■ **What to do**
Wherever a line holds the word "rules", copy that line from the data.

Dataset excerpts
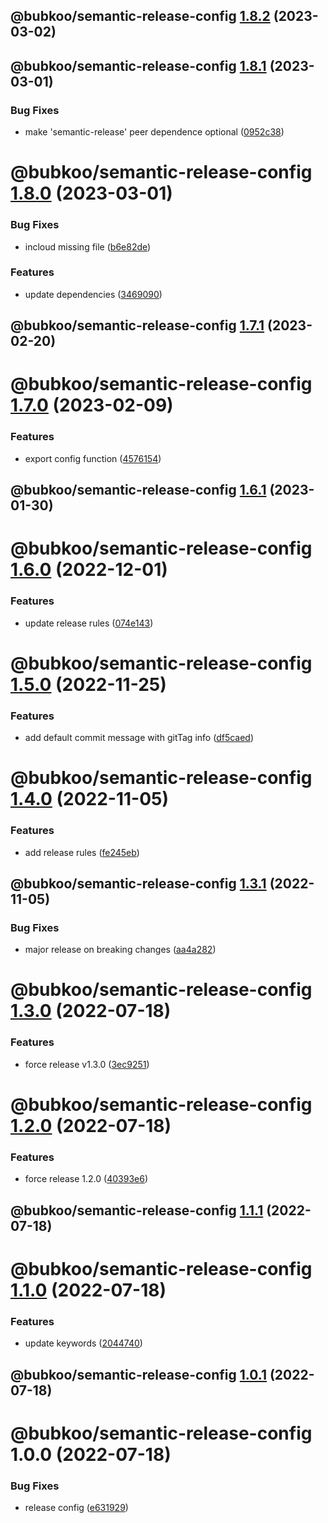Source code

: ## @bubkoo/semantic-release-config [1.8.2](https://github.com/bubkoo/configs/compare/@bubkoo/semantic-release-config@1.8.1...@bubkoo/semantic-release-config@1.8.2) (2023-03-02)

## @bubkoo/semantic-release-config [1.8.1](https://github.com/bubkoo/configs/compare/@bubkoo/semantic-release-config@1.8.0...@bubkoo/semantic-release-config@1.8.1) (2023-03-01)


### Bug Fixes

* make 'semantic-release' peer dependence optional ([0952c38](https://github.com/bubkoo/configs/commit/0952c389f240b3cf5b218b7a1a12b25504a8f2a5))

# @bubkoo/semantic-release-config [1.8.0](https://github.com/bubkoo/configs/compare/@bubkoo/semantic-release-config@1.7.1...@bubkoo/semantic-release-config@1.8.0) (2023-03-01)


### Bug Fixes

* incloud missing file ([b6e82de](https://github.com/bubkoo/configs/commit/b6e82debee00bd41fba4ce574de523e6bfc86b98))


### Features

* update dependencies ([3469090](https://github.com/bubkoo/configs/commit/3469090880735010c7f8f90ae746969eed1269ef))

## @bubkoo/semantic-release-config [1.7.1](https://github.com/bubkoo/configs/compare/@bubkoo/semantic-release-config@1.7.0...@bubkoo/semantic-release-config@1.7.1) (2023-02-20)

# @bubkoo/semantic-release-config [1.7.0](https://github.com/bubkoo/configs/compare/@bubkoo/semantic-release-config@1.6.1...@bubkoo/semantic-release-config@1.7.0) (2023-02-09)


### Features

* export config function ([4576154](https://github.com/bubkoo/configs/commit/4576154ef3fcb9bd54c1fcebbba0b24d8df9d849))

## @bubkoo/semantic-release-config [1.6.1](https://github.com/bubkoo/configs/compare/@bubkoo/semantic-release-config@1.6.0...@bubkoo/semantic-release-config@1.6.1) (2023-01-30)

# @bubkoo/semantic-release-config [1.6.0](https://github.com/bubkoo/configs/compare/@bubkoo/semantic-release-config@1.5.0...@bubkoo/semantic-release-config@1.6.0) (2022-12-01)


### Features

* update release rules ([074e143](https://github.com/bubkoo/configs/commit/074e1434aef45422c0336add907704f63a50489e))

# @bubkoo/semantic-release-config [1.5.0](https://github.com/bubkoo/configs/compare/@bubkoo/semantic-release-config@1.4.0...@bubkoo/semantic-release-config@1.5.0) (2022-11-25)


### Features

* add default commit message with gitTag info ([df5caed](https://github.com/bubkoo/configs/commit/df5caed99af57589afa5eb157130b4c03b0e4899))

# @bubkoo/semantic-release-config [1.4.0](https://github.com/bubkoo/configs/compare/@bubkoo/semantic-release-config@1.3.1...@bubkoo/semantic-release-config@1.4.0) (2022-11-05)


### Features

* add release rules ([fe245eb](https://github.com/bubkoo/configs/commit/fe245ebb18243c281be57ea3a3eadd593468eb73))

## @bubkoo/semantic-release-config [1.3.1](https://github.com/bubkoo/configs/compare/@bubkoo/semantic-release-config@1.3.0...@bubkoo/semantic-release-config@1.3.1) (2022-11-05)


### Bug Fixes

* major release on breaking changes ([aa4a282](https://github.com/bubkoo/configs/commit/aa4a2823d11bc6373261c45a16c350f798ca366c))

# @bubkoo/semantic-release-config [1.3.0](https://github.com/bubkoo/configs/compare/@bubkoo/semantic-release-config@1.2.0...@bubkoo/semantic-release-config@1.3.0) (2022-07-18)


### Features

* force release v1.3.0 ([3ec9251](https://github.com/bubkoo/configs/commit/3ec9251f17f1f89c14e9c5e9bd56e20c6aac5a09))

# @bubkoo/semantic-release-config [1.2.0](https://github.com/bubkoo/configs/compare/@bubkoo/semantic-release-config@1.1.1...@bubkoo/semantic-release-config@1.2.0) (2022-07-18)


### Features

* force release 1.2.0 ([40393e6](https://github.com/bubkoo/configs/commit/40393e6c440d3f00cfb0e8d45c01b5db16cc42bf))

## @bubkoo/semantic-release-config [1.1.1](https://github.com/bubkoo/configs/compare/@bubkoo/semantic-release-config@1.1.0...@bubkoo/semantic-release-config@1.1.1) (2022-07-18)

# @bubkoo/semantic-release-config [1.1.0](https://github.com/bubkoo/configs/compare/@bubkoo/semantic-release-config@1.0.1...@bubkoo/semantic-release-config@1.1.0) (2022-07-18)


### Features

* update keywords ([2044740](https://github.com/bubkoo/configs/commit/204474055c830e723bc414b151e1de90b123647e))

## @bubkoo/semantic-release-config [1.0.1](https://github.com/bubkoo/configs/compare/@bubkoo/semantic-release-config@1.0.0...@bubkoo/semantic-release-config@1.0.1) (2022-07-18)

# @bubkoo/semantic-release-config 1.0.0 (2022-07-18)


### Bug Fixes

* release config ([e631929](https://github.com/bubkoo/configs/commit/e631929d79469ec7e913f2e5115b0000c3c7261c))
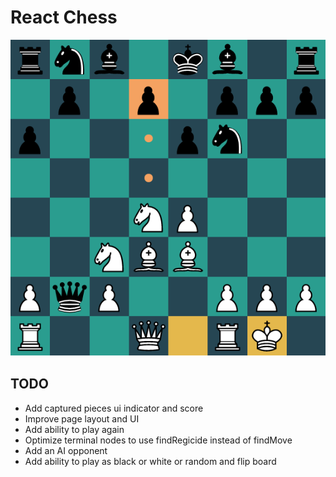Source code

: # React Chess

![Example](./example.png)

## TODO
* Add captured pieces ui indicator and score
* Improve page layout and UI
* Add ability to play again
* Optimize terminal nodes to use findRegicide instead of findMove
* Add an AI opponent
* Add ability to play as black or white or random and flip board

■ **Task result**
* update release rules ([074e143](https://github.com/bubkoo/configs/commit/074e1434aef45422c0336add907704f63a50489e))
* add release rules ([fe245eb](https://github.com/bubkoo/configs/commit/fe245ebb18243c281be57ea3a3eadd593468eb73))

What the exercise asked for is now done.